Assignment
What lines below include the word "ucsot"? Copy each one.

-=-=-

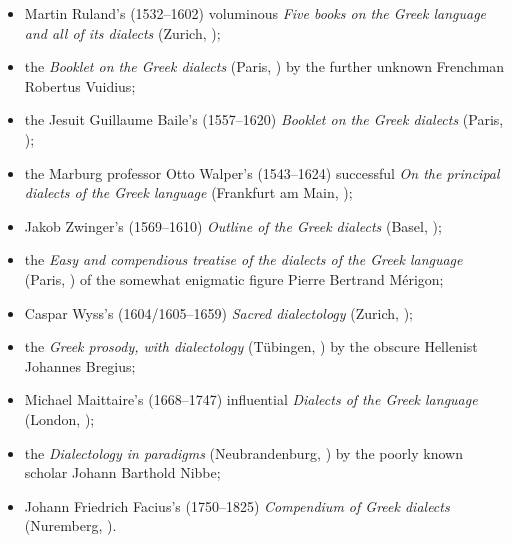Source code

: {\sloppy\begin{itemize}
\item 
Martin Ruland’s (1532–1602) voluminous \textit{Five books on the Greek language and all of its dialects} (Zurich, \citeyear{Ruland1556});

\item 
the \textit{Booklet on the Greek dialects} (Paris, \citeyear{Vuidius1569}) by the further unknown Frenchman Robertus Vuidius;

\item 
the  Jesuit Guillaume Baile’s (1557–1620) \textit{Booklet on the Greek dialects} (Paris, \citeyear{Baile1588});

\item 
the Marburg professor Otto Walper’s (1543–1624) successful \textit{On the principal dialects of the Greek language} (Frankfurt am Main, \citeyear{Walper1589});

\item 
Jakob Zwinger’s (1569–1610) \textit{Outline of the Greek dialects} (Basel, \citeyear{Zwinger1605});

\item 
the \textit{Easy and compendious treatise of the dialects of the Greek language} (Paris, \citeyear{Merigon1621}) of the somewhat enigmatic figure Pierre Bertrand Mérigon;

\item 
Caspar Wyss’s (1604/1605–1659) \textit{Sacred dialectology} (Zurich, \citeyear{Wyss1650});

\item 
the \textit{Greek prosody, with dialectology} (Tübingen, \citeyear{Bregius1684}) by the obscure Hellenist Johannes Bregius;

\item 
Michael Maittaire’s (1668–1747) influential \textit{Dialects of the Greek language} (London, \citeyear{Maittaire1706});

\item 
the \textit{Dialectology in paradigms} (Neubrandenburg, \citeyear{Nibbe1755}) by the poorly known scholar Johann Barthold Nibbe;

\item 
Johann Friedrich Facius’s (1750–1825) \textit{Compendium of Greek dialects} (Nuremberg, \citeyear{Facius1782}).
\end{itemize}}

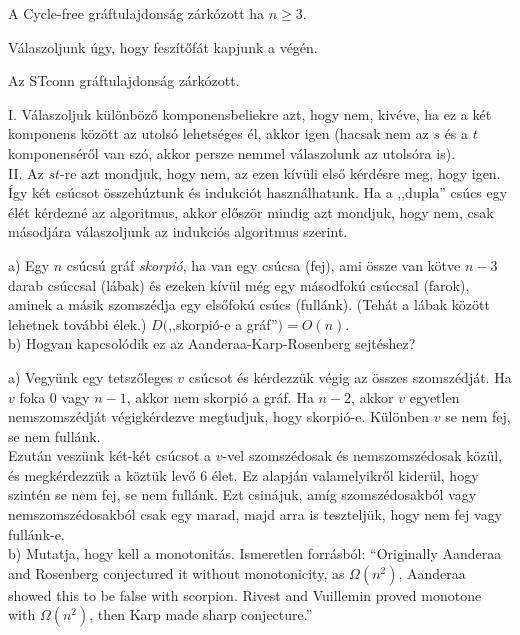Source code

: \begin{Exercise}[counter={sorszam}, difficulty=0]
	A {\sc Cycle-free} gráftulajdonság zárkózott ha $n\ge 3$.
\end{Exercise}
\begin{Answer}
	V\'alaszoljunk \'ugy, hogy fesz\'it\H of\'at kapjunk a v\'eg\'en.
\end{Answer}

\begin{Exercise}[counter={sorszam}, difficulty=0]
	Az {\sc STconn} gráftulajdonság zárkózott.
\end{Exercise}	
\begin{Answer}
	I. V\'alaszoljuk k\"ul\"onb\"oz\H o komponensbeliekre azt, hogy nem, kiv\'eve, ha ez a k\'et komponens k\"oz\"ott az utols\'o lehets\'eges \'el, akkor igen (hacsak nem az $s$ \'es a $t$ komponens\'er\H ol van sz\'o, akkor persze nemmel v\'alaszolunk az utols\'ora is).\\
	II. Az $st$-re azt mondjuk, hogy nem, az ezen k\'iv\"uli els\H o k\'erd\'esre meg, hogy igen. \'Igy k\'et cs\'ucsot \"osszeh\'uztunk \'es indukci\'ot haszn\'alhatunk. Ha a ,,dupla'' cs\'ucs egy \'el\'et k\'erdezn\'e az algoritmus, akkor el\H osz\"or mindig azt mondjuk, hogy nem, csak m\'asodj\'ara v\'alaszoljunk az indukci\'os algoritmus szerint.
\end{Answer}

\begin{Exercise}[counter={sorszam}, difficulty=0]
	a) Egy $n$ csúcsú gráf {\em skorpió}, ha van egy csúcsa (fej), ami össze van kötve $n-3$ darab csúccsal (lábak) és ezeken k\'iv\"ul m\'eg egy másodfokú csúccsal (farok), aminek a másik szomszédja egy els\H ofokú csúcs (fullánk). (Teh\'at a l\'abak k\"oz\"ott lehetnek tov\'abbi \'elek.) $D($,,skorpió-e a gráf''$)=O(n).$ \\
	b) Hogyan kapcsol\'odik ez az Aanderaa-Karp-Rosenberg sejt\'eshez?
\end{Exercise}
\begin{Answer}
	a) Vegy\"unk egy tetsz\H oleges $v$ cs\'ucsot \'es k\'erdezz\"uk v\'egig az \"osszes szomsz\'edj\'at. Ha $v$ foka 0 vagy $n-1$, akkor nem skorpi\'o a gr\'af. Ha $n-2$, akkor $v$ egyetlen nemszomsz\'edj\'at v\'egigk\'erdezve megtudjuk, hogy skorpi\'o-e. K\"ul\"onben $v$ se nem fej, se nem full\'ank.\\
	Ezut\'an vesz\"unk k\'et-k\'et cs\'ucsot a $v$-vel szomsz\'edosak \'es nemszomsz\'edosak k\"oz\"ul, \'es megk\'erdezz\"uk a k\"ozt\"uk lev\H o 6 \'elet. Ez alapj\'an valamelyikr\H ol kider\"ul, hogy szint\'en se nem fej, se nem full\'ank. Ezt csin\'ajuk, am\'ig szomsz\'edosakb\'ol vagy nemszomsz\'edosakb\'ol csak egy marad, majd arra is tesztelj\"uk, hogy nem fej vagy full\'ank-e.\\
	b) Mutatja, hogy kell a monotonit\'as.
	Ismeretlen forr\'asb\'ol: ``Originally Aanderaa and Rosenberg conjectured it without monotonicity, as $\Omega(n^2)$, Aanderaa showed this to be false with scorpion. Rivest and Vuillemin proved monotone with $\Omega(n^2)$, then Karp made sharp conjecture.''
\end{Answer}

-=-=-

Written solution
	II. Az $st$-re azt mondjuk, hogy nem, az ezen k\'iv\"uli els\H o k\'erd\'esre meg, hogy igen. \'Igy k\'et cs\'ucsot \"osszeh\'uztunk \'es indukci\'ot haszn\'alhatunk. Ha a ,,dupla'' cs\'ucs egy \'el\'et k\'erdezn\'e az algoritmus, akkor el\H osz\"or mindig azt mondjuk, hogy nem, csak m\'asodj\'ara v\'alaszoljunk az indukci\'os algoritmus szerint.
	a) Vegy\"unk egy tetsz\H oleges $v$ cs\'ucsot \'es k\'erdezz\"uk v\'egig az \"osszes szomsz\'edj\'at. Ha $v$ foka 0 vagy $n-1$, akkor nem skorpi\'o a gr\'af. Ha $n-2$, akkor $v$ egyetlen nemszomsz\'edj\'at v\'egigk\'erdezve megtudjuk, hogy skorpi\'o-e. K\"ul\"onben $v$ se nem fej, se nem full\'ank.\\
	Ezut\'an vesz\"unk k\'et-k\'et cs\'ucsot a $v$-vel szomsz\'edosak \'es nemszomsz\'edosak k\"oz\"ul, \'es megk\'erdezz\"uk a k\"ozt\"uk lev\H o 6 \'elet. Ez alapj\'an valamelyikr\H ol kider\"ul, hogy szint\'en se nem fej, se nem full\'ank. Ezt csin\'ajuk, am\'ig szomsz\'edosakb\'ol vagy nemszomsz\'edosakb\'ol csak egy marad, majd arra is tesztelj\"uk, hogy nem fej vagy full\'ank-e.\\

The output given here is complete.